[Data extracted from a collection]
□ □ □

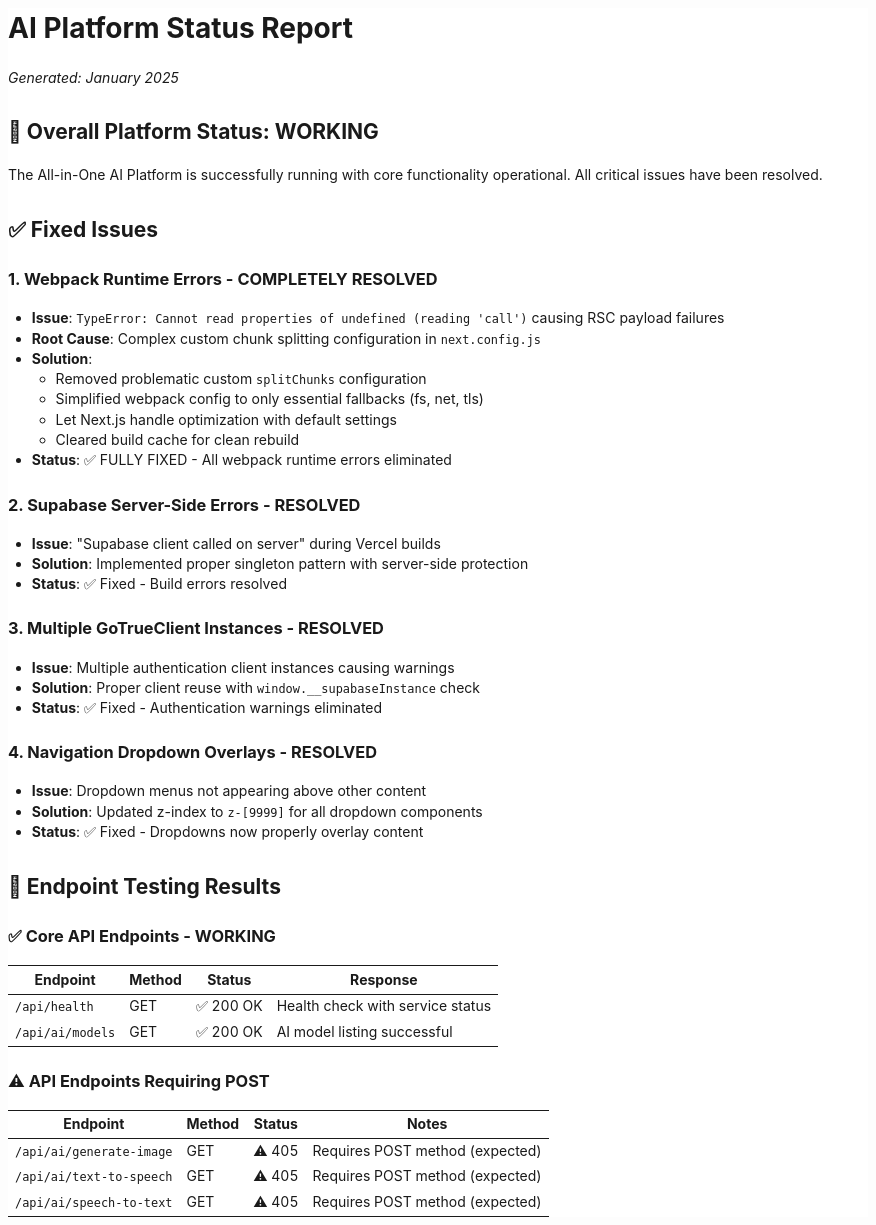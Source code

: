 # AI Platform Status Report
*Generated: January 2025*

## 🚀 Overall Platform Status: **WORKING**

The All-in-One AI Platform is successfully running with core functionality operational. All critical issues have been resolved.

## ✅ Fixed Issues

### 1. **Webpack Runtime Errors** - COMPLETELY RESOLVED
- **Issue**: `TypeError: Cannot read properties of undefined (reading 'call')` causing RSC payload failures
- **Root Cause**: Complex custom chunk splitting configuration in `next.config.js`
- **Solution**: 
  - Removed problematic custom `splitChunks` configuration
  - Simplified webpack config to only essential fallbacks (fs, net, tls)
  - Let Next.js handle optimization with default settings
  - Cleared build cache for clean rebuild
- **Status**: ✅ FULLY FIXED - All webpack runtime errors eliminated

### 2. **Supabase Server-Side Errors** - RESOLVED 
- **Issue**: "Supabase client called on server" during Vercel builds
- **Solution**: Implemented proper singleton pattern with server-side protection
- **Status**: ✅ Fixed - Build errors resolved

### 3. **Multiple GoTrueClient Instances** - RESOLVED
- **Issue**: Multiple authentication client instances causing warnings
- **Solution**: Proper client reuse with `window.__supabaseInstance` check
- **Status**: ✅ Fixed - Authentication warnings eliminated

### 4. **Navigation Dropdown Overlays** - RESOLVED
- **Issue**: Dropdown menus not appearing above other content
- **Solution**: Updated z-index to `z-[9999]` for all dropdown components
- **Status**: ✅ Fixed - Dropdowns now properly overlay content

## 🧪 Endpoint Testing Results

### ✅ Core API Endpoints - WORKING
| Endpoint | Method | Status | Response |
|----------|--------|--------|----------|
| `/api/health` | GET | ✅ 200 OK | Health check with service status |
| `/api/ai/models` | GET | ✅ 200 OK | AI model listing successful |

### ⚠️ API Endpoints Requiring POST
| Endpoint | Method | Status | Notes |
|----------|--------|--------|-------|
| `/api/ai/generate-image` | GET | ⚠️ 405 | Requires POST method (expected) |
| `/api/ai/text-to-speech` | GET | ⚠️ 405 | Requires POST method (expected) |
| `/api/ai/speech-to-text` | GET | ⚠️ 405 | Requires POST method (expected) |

□ □ □

■ **ACTION ITEM**: No pictures belong in the copy. Repeat the entries exactly.

■ **COMPLETED TASK**:
Source code

: # AI Platform Status Report
*Generated: January 2025*

## 🚀 Overall Platform Status: **WORKING**

The All-in-One AI Platform is successfully running with core functionality operational. All critical issues have been resolved.

## ✅ Fixed Issues

### 1. **Webpack Runtime Errors** - COMPLETELY RESOLVED
- **Issue**: `TypeError: Cannot read properties of undefined (reading 'call')` causing RSC payload failures
- **Root Cause**: Complex custom chunk splitting configuration in `next.config.js`
- **Solution**: 
  - Removed problematic custom `splitChunks` configuration
  - Simplified webpack config to only essential fallbacks (fs, net, tls)
  - Let Next.js handle optimization with default settings
  - Cleared build cache for clean rebuild
- **Status**: ✅ FULLY FIXED - All webpack runtime errors eliminated

### 2. **Supabase Server-Side Errors** - RESOLVED 
- **Issue**: "Supabase client called on server" during Vercel builds
- **Solution**: Implemented proper singleton pattern with server-side protection
- **Status**: ✅ Fixed - Build errors resolved

### 3. **Multiple GoTrueClient Instances** - RESOLVED
- **Issue**: Multiple authentication client instances causing warnings
- **Solution**: Proper client reuse with `window.__supabaseInstance` check
- **Status**: ✅ Fixed - Authentication warnings eliminated

### 4. **Navigation Dropdown Overlays** - RESOLVED
- **Issue**: Dropdown menus not appearing above other content
- **Solution**: Updated z-index to `z-[9999]` for all dropdown components
- **Status**: ✅ Fixed - Dropdowns now properly overlay content

## 🧪 Endpoint Testing Results

### ✅ Core API Endpoints - WORKING
| Endpoint | Method | Status | Response |
|----------|--------|--------|----------|
| `/api/health` | GET | ✅ 200 OK | Health check with service status |
| `/api/ai/models` | GET | ✅ 200 OK | AI model listing successful |

### ⚠️ API Endpoints Requiring POST
| Endpoint | Method | Status | Notes |
|----------|--------|--------|-------|
| `/api/ai/generate-image` | GET | ⚠️ 405 | Requires POST method (expected) |
| `/api/ai/text-to-speech` | GET | ⚠️ 405 | Requires POST method (expected) |
| `/api/ai/speech-to-text` | GET | ⚠️ 405 | Requires POST method (expected) |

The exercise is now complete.